GIVEN ENTRIES START

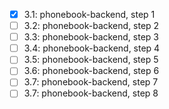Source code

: - [x] 3.1: phonebook-backend, step 1
- [ ] 3.2: phonebook-backend, step 2
- [ ] 3.3: phonebook-backend, step 3
- [ ] 3.4: phonebook-backend, step 4
- [ ] 3.5: phonebook-backend, step 5
- [ ] 3.6: phonebook-backend, step 6
- [ ] 3.7: phonebook-backend, step 7
- [ ] 3.7: phonebook-backend, step 8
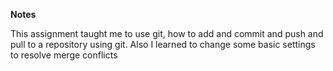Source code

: **Notes**

This assignment taught me to use git, how to add and commit and push and pull to a repository using git. Also I learned to change some basic settings to resolve merge conflicts
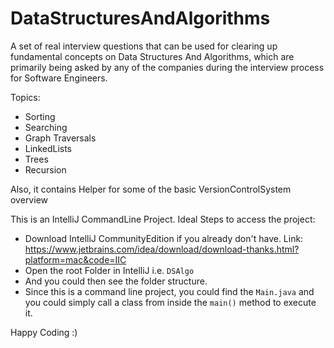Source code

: # DataStructuresAndAlgorithms
 A set of real interview questions that can be used for clearing up fundamental concepts on Data Structures And Algorithms, which are primarily being asked by any of the companies during the interview process for Software Engineers.
 
 
 Topics:
 - Sorting
 - Searching
 - Graph Traversals
 - LinkedLists
 - Trees
 - Recursion
 
 Also, it contains Helper for some of the basic VersionControlSystem overview


This is an IntelliJ CommandLine Project.
Ideal Steps to access the project:
- Download IntelliJ CommunityEdition if you already don't have. Link: https://www.jetbrains.com/idea/download/download-thanks.html?platform=mac&code=IIC
- Open the root Folder in IntelliJ i.e. `DSAlgo`
- And you could then see the folder structure.
- Since this is a command line project, you could find the `Main.java` and you could simply call a class from inside the `main()` method to execute it.

Happy Coding :) 
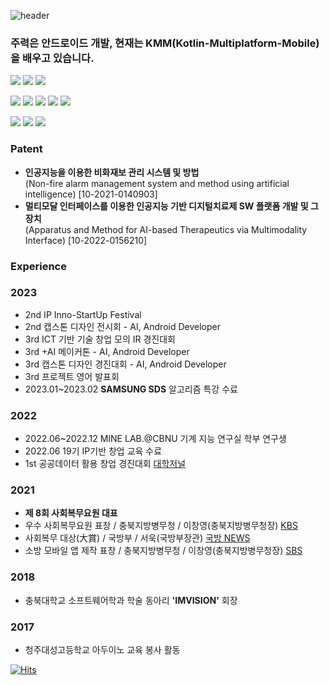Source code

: ![header](https://capsule-render.vercel.app/api?type=rounded&color=timeGradient&text=Welcome+to+Jeong-sg+GitHub!👋&animation=twinkling&fontSize=40&fontAlignY=50&fontAlign=50&height=180)

### 주력은 안드로이드 개발, 현재는 KMM(Kotlin-Multiplatform-Mobile)을 배우고 있습니다.
<!--### Knowledgeable and self-motivated computer science student with 2 years experience in Android development. Proficient in a range of modern technologies including Kotlin development and JAVA. Seeking for an working opportunity to utilize my skills and gain valuable real-world experience. In addition, the experience of implementing KMM(Kotlin-MultiPlatform-Mobile) in the project will enable high understanding and leading development.-->

<p>
  <img src="https://img.shields.io/badge/android-3DDC84?style=for-the-badge&logo=android&logoColor=white">
  <img src="https://img.shields.io/badge/Kotlin Multiplatform Mobile-4285F4?style=for-the-badge&logo=jetpackcompose&logoColor=white">
  <img src="https://img.shields.io/badge/kotlin-7F52FF?style=for-the-badge&logo=kotlin&logoColor=white">
</p>
<p>
  <img src="https://img.shields.io/badge/C++-00599C?style=for-the-badge&logo=cplusplus&logoColor=white">
  <img src="https://img.shields.io/badge/python-3776AB?style=for-the-badge&logo=python&logoColor=white">
  <img src="https://img.shields.io/badge/pytorch-EE4C2C?style=for-the-badge&logo=pytorch&logoColor=white">
  <img src="https://img.shields.io/badge/tensorflow-FF6F00?style=for-the-badge&logo=tensorflow&logoColor=white">
   <img src="https://img.shields.io/badge/scikitlearn-F7931E?style=for-the-badge&logo=scikitlearn&logoColor=white">
</p>
<p>
  <img src="https://img.shields.io/badge/mysql-4479A1?style=for-the-badge&logo=mysql&logoColor=white">
  <img src="https://img.shields.io/badge/postgresql-4169E1?style=for-the-badge&logo=postgresql&logoColor=white">
  <img src="https://img.shields.io/badge/mongodb-47A248?style=for-the-badge&logo=mongoDB&logoColor=white">
</p>

### Patent

- **인공지능을 이용한 비화재보 관리 시스템 및 방법** <br/>(Non-fire alarm management system and method using artificial intelligence) [10-2021-0140903]
- **멀티모달 인터페이스를 이용한 인공지능 기반 디지털치료제 SW 플랫폼 개발 및 그 장치** <br/>(Apparatus and Method for AI-based Therapeutics via Multimodality Interface) [10-2022-0156210]

### Experience

<h3> 2023 </h3>

- 2nd IP Inno-StartUp Festival
- 2nd 캡스톤 디자인 전시회 - AI, Android Developer
- 3rd ICT 기반 기술 창업 모의 IR 경진대회
- 3rd +AI 메이커톤 - AI, Android Developer
- 3rd 캡스톤 디자인 경진대회 - AI, Android Developer
- 3rd 프로젝트 영어 발표회
- 2023.01~2023.02 **SAMSUNG SDS** 알고리즘 특강 수료

<h3> 2022 </h3>

- 2022.06~2022.12 MINE LAB.@CBNU 기계 지능 연구실 학부 연구생
- 2022.06 19기 IP기반 창업 교육 수료
- 1st 공공데이터 활용 창업 경진대회 [대학저널](https://www.dhnews.co.kr/news/articleView.html?idxno=207654)

<h3> 2021 </h3>

- **제 8회 사회복무요원 대표**
- 우수 사회복무요원 표창 / 충북지방병무청 / 이창영(충북지방병무청장) [KBS](https://www.youtube.com/watch?v=5WGRQXGKrdI&list=LL&index=89&t=1s)
- 사회복무 대상(大賞) / 국방부 / 서욱(국방부장관) [국방 NEWS](https://www.youtube.com/live/574Frsvs6O4?si=UxFEnXzLZBapZl9V)
- 소방 모바일 앱 제작 표창 / 충북지방병무청 / 이창영(충북지방병무청장) [SBS](https://youtu.be/aW7ZwkrNhCU?si=GsbLE10jNvZYIxbE)

<h3> 2018 </h3>

- 충북대학교 소프트웨어학과 학술 동아리 **'IMVISION'** 회장 

<h3> 2017 </h3>

- 청주대성고등학교 아두이노 교육 봉사 활동

[![Hits](https://hits.seeyoufarm.com/api/count/incr/badge.svg?url=https%3A%2F%2Fgithub.com%2Fjsk41755%2Fhit-counter&count_bg=%2379C83D&title_bg=%23555555&icon=android.svg&icon_color=%2335FF00&title=Visitor&edge_flat=false)](https://hits.seeyoufarm.com)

GIVEN ENTRIES END

* _WHAT THIS TASK INVOLVES_:
Excluding all pictures, reproduce the records exactly as they appear above.

* _OUTPUT FOR THIS EXERCISE_:
Source code

: - [x] 3.1: phonebook-backend, step 1
- [ ] 3.2: phonebook-backend, step 2
- [ ] 3.3: phonebook-backend, step 3
- [ ] 3.4: phonebook-backend, step 4
- [ ] 3.5: phonebook-backend, step 5
- [ ] 3.6: phonebook-backend, step 6
- [ ] 3.7: phonebook-backend, step 7
- [ ] 3.7: phonebook-backend, step 8
Source code

: **Notes**

This assignment taught me to use git, how to add and commit and push and pull to a repository using git. Also I learned to change some basic settings to resolve merge conflicts
Source code

: # DataStructuresAndAlgorithms
 A set of real interview questions that can be used for clearing up fundamental concepts on Data Structures And Algorithms, which are primarily being asked by any of the companies during the interview process for Software Engineers.
 
 
 Topics:
 - Sorting
 - Searching
 - Graph Traversals
 - LinkedLists
 - Trees
 - Recursion
 
 Also, it contains Helper for some of the basic VersionControlSystem overview


This is an IntelliJ CommandLine Project.
Ideal Steps to access the project:
- Download IntelliJ CommunityEdition if you already don't have. Link: https://www.jetbrains.com/idea/download/download-thanks.html?platform=mac&code=IIC
- Open the root Folder in IntelliJ i.e. `DSAlgo`
- And you could then see the folder structure.
- Since this is a command line project, you could find the `Main.java` and you could simply call a class from inside the `main()` method to execute it.

Happy Coding :) 
Source code

: ![header](https://capsule-render.vercel.app/api?type=rounded&color=timeGradient&text=Welcome+to+Jeong-sg+GitHub!👋&animation=twinkling&fontSize=40&fontAlignY=50&fontAlign=50&height=180)

### 주력은 안드로이드 개발, 현재는 KMM(Kotlin-Multiplatform-Mobile)을 배우고 있습니다.
<!--### Knowledgeable and self-motivated computer science student with 2 years experience in Android development. Proficient in a range of modern technologies including Kotlin development and JAVA. Seeking for an working opportunity to utilize my skills and gain valuable real-world experience. In addition, the experience of implementing KMM(Kotlin-MultiPlatform-Mobile) in the project will enable high understanding and leading development.-->

<p>
  <img src="https://img.shields.io/badge/android-3DDC84?style=for-the-badge&logo=android&logoColor=white">
  <img src="https://img.shields.io/badge/Kotlin Multiplatform Mobile-4285F4?style=for-the-badge&logo=jetpackcompose&logoColor=white">
  <img src="https://img.shields.io/badge/kotlin-7F52FF?style=for-the-badge&logo=kotlin&logoColor=white">
</p>
<p>
  <img src="https://img.shields.io/badge/C++-00599C?style=for-the-badge&logo=cplusplus&logoColor=white">
  <img src="https://img.shields.io/badge/python-3776AB?style=for-the-badge&logo=python&logoColor=white">
  <img src="https://img.shields.io/badge/pytorch-EE4C2C?style=for-the-badge&logo=pytorch&logoColor=white">
  <img src="https://img.shields.io/badge/tensorflow-FF6F00?style=for-the-badge&logo=tensorflow&logoColor=white">
   <img src="https://img.shields.io/badge/scikitlearn-F7931E?style=for-the-badge&logo=scikitlearn&logoColor=white">
</p>
<p>
  <img src="https://img.shields.io/badge/mysql-4479A1?style=for-the-badge&logo=mysql&logoColor=white">
  <img src="https://img.shields.io/badge/postgresql-4169E1?style=for-the-badge&logo=postgresql&logoColor=white">
  <img src="https://img.shields.io/badge/mongodb-47A248?style=for-the-badge&logo=mongoDB&logoColor=white">
</p>

### Patent

- **인공지능을 이용한 비화재보 관리 시스템 및 방법** <br/>(Non-fire alarm management system and method using artificial intelligence) [10-2021-0140903]
- **멀티모달 인터페이스를 이용한 인공지능 기반 디지털치료제 SW 플랫폼 개발 및 그 장치** <br/>(Apparatus and Method for AI-based Therapeutics via Multimodality Interface) [10-2022-0156210]

### Experience

<h3> 2023 </h3>

- 2nd IP Inno-StartUp Festival
- 2nd 캡스톤 디자인 전시회 - AI, Android Developer
- 3rd ICT 기반 기술 창업 모의 IR 경진대회
- 3rd +AI 메이커톤 - AI, Android Developer
- 3rd 캡스톤 디자인 경진대회 - AI, Android Developer
- 3rd 프로젝트 영어 발표회
- 2023.01~2023.02 **SAMSUNG SDS** 알고리즘 특강 수료

<h3> 2022 </h3>

- 2022.06~2022.12 MINE LAB.@CBNU 기계 지능 연구실 학부 연구생
- 2022.06 19기 IP기반 창업 교육 수료
- 1st 공공데이터 활용 창업 경진대회 [대학저널](https://www.dhnews.co.kr/news/articleView.html?idxno=207654)

<h3> 2021 </h3>

- **제 8회 사회복무요원 대표**
- 우수 사회복무요원 표창 / 충북지방병무청 / 이창영(충북지방병무청장) [KBS](https://www.youtube.com/watch?v=5WGRQXGKrdI&list=LL&index=89&t=1s)
- 사회복무 대상(大賞) / 국방부 / 서욱(국방부장관) [국방 NEWS](https://www.youtube.com/live/574Frsvs6O4?si=UxFEnXzLZBapZl9V)
- 소방 모바일 앱 제작 표창 / 충북지방병무청 / 이창영(충북지방병무청장) [SBS](https://youtu.be/aW7ZwkrNhCU?si=GsbLE10jNvZYIxbE)

<h3> 2018 </h3>

- 충북대학교 소프트웨어학과 학술 동아리 **'IMVISION'** 회장 

<h3> 2017 </h3>

- 청주대성고등학교 아두이노 교육 봉사 활동

[![Hits](https://hits.seeyoufarm.com/api/count/incr/badge.svg?url=https%3A%2F%2Fgithub.com%2Fjsk41755%2Fhit-counter&count_bg=%2379C83D&title_bg=%23555555&icon=android.svg&icon_color=%2335FF00&title=Visitor&edge_flat=false)](https://hits.seeyoufarm.com)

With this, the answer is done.